No One Can Stop Mr Domino is a game that defies categorization, but if categorization were being particularly defiant in return, it would probably cave and call itself an action puzzler. What this basically boils down to is dominoes. No, not the game elderly black men play in the park, but real dominoes; placing the game pieces, in rows, on their edges and knocking one over, creating (if you invested adequate time into it) an elaborate chain reaction. [As an aside, am I the only one who remembers the Domino Rally line of toys?]

The game places you as a living domino – either the titular Mr Domino or the decidedly unfeminist Mrs Domino, with her stifling traditional values. You basically run around a circular track, strategically placing lines of dominoes at the press of a button. The dominoes just sit there, brimming with potential energy, until you make a loop around the track and knock one over, initiating the chain reaction. Assuming you placed the dominoes correctly the first time, this chain reaction will be glorious; vapid housewives will be knocked unconscious by boxing gloves (cleverly placed in microwaves), teddy bears will pass out from pedophiliac ecstasy upon seeing their prepubescent owners change clothes, elderly people will die, birds will shit, meteorites will fall from the sky – any manner of events will occur to continue the chain of domino-tumbling.

As one of the gender-specific living dominoes (plus a number of unlockable domino archetypes such as “Frenchman”), your task is very simple; place dominoes leading up to (marked) “trick switches,” and then resume your line of bones where the “trick” concludes (also marked). If it sounds complex, it’s because I have only a remedial grasp on “writing,” but rest assured that the game is quite simple. In fact, in the process of reviewing this game, I was able to beat it – and quite flawlessly – in about twenty minutes. This, after not having played the game for a number of years proves that either a) the game is simple and easy, or b) I’ve played it way too much.

Now we come to the point where I have to give the game a numeric (or, more accurately, pictorial) score. This is a task which proves extremely difficult, if not impossible. You see, this is almost certainly my favorite game for the so-called “Playstation One,” being popped in with quite a bit more regularity than it’s most beloved piers, Einhander and Abe’s Oddysey (reviews pending). Just as jurors who have prior relationships with the defendant are rejected from the judicial process, so possibly should my score be taken with a grain of salt (and, believe me, it was no easy feat not to give the game a perfect score).
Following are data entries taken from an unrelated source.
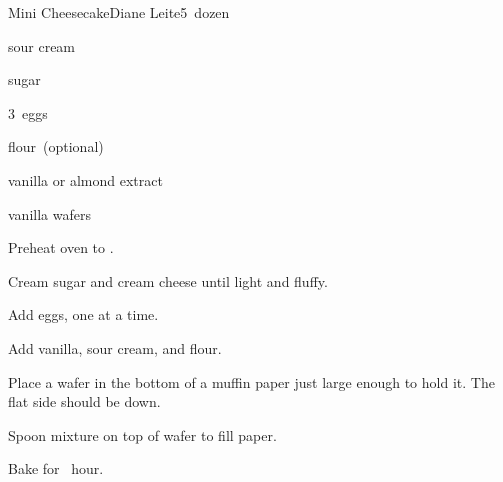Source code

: \begin{recipe}{Mini Cheesecake}{Diane Leite}{5~dozen}

\begin{ingredients}
\item {} 
\item {} sour cream
\item {} sugar
\item 3~eggs
\item {} flour~(optional)
\item {} vanilla or almond extract
\item vanilla wafers
\end{ingredients}

\begin{directions}
\item Preheat oven to .
\item Cream sugar and cream cheese until light and fluffy.
\item Add eggs, one at a time.
\item Add vanilla, sour cream, and flour.
\item Place a wafer in the bottom of a muffin paper just large enough to hold it. The flat side should be down.
\item Spoon mixture on top of wafer to fill paper.
\item Bake for \half~hour.
\end{directions}

\end{recipe}
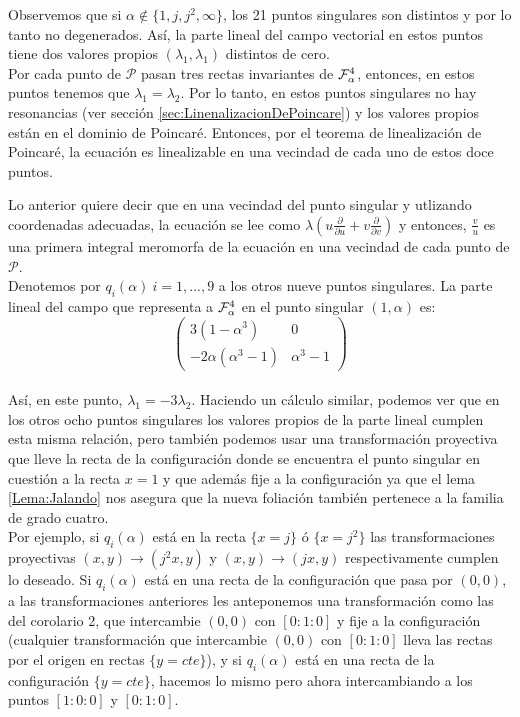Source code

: Observemos que si $\alpha\notin\{1,j,j^{2},\infty \}$, los 21 puntos singulares son distintos y por lo tanto no degenerados. Así, la parte lineal del campo vectorial en estos puntos tiene dos valores propios $(\lambda_{1},\lambda_{1})$ distintos de cero.\\

Por cada punto de $\mathcal{P}$ pasan tres rectas invariantes de $\Fol[4]{\alpha}$, entonces, en estos puntos tenemos que $\lambda_{1} = \lambda_{2}$. Por lo tanto, en estos puntos singulares no hay resonancias (ver sección \ref{sec:LinenalizacionDePoincare}) y los valores propios están en el dominio de Poincaré. Entonces, por el teorema de linealización de Poincaré, la ecuación es linealizable en una vecindad de cada uno de estos doce puntos.

Lo anterior quiere decir que en una vecindad del punto singular y utlizando coordenadas adecuadas, la ecuación se lee como $ \lambda (u \frac{\partial}{\partial u} + v \frac{\partial}{\partial v})$ y entonces, $\frac{v}{u}$ es una primera integral meromorfa de la ecuación en una vecindad de cada punto de $\mathcal{P}$.
\\

Denotemos por $q_{i}(\alpha) \ i=1,...,9$ a los otros nueve puntos singulares. La parte lineal del campo que representa a $\Fol[4]{\alpha}$  en el punto singular $(1,\alpha )$ es:
\\

$$\begin{pmatrix}

3(1-\alpha^{3}) & 0 \\
-2\alpha(\alpha^{3}-1) & \alpha^{3} -1

\end{pmatrix}$$
\\

\noindent Así, en este punto, $\lambda_{1} = -3\lambda_{2}$. Haciendo un cálculo similar, podemos ver que en los otros ocho puntos singulares los valores propios de la parte lineal cumplen esta misma relación, pero también podemos usar una transformación proyectiva que lleve la recta de la configuración donde se encuentra el punto singular en cuestión a la recta $x=1$ y que además fije a la configuración  ya que el lema \ref{Lema:Jalando} nos asegura que la nueva foliación también pertenece a la familia de grado cuatro.
\\

Por ejemplo, si $q_{i}(\alpha)$ está en la recta $\{ x = j \}$ ó $\{ x = j^{2} \}$ las transformaciones proyectivas $(x,y) \rightarrow (j^{2}x,y)$ y $(x,y) \rightarrow (jx,y)$ respectivamente cumplen lo deseado. Si $q_{i}(\alpha)$ está en una recta de la configuración que pasa por $(0,0)$, a las transformaciones anteriores les anteponemos una transformación como las del corolario 2, que intercambie $(0,0)$ con $[0:1:0]$ y fije a la configuración (cualquier transformación que intercambie $(0,0)$ con $[0:1:0]$ lleva las rectas por el origen en rectas $\{y=cte\}$), y si $q_{i}(\alpha)$ está en una recta de la configuración $\{ y = cte \}$, hacemos lo mismo pero ahora intercambiando a los puntos $[1:0:0]$ y $[0:1:0]$.
\\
Also note that a quarter-point was added due to the fact that all the game’s endings involved your character committing suicide. And if the 90s taught us anything, it’s that suicide is cool.


~ by Krooze L-Roy on October 21, 2008.

4 Responses to “No One Can Stop Mr Domino! (PS1) Review”
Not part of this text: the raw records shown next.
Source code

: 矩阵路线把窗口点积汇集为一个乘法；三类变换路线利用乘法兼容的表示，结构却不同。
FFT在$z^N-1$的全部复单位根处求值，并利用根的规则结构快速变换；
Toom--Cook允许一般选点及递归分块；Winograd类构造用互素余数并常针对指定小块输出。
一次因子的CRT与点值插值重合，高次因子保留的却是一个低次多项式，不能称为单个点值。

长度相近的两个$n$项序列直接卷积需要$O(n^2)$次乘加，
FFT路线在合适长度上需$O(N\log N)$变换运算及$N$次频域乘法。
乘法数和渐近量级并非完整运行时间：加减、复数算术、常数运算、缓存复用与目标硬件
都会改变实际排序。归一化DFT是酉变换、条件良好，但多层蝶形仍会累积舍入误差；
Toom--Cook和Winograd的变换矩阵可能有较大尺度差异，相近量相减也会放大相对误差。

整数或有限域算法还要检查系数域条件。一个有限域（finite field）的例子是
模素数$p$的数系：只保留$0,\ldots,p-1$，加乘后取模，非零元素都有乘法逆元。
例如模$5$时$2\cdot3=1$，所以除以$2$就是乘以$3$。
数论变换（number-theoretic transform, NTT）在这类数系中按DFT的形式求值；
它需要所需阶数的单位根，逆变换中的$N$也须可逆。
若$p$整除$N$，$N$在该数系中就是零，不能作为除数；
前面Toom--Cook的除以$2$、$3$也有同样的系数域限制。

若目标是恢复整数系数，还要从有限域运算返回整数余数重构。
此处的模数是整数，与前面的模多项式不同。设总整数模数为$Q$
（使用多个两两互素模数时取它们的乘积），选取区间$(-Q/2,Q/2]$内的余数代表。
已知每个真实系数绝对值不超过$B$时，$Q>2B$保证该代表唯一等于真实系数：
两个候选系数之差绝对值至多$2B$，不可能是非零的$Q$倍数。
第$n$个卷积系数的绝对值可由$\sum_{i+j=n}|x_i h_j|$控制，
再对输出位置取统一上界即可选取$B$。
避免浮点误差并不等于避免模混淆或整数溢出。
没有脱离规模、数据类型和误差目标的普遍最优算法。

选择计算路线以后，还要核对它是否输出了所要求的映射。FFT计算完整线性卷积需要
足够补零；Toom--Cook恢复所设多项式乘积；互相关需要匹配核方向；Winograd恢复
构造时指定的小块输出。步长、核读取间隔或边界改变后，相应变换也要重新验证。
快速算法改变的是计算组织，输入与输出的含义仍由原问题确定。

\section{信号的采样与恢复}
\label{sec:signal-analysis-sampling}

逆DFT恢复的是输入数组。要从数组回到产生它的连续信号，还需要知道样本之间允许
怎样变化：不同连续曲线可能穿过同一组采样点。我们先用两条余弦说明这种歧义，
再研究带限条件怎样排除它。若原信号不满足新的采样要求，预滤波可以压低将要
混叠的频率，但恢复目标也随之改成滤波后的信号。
  1. Krooze! Come back to us! You’re more than welcome to copy/pasta your awesomeness onto HealingTouch. :)

    PS. I’ll be adding a little hyperlink affiliate button for Krooze Nest. Do you have a little button we can use?

  2. Are you insinuating Krooze is a ho?

    You talk to ME, you give HER the money.

  3. Krooze, I’m glad to see you blogging again.

    I love you.

    No homo.

    Oh and I managed to snag copies of Pro Pinball Timeshock and The Web and I have to say I really like The Web.

  4. Sure thing, Link. I’ll start gradually posting some of my better stuff over at your place. And I don’t have a button yet, but I can whip one up real soon.

    And please don’t get PG fired up. I never get any business when my face is all cut and bruised.

    Thanks for the support, Daniel. Yeah those games are real classics. I haven’t had the chance to do a piece on it yet, but be sure to check out Pinball Hall of Fame: Williams Collection next time you get the jonesin for some ball paddling. It’s phenomenal.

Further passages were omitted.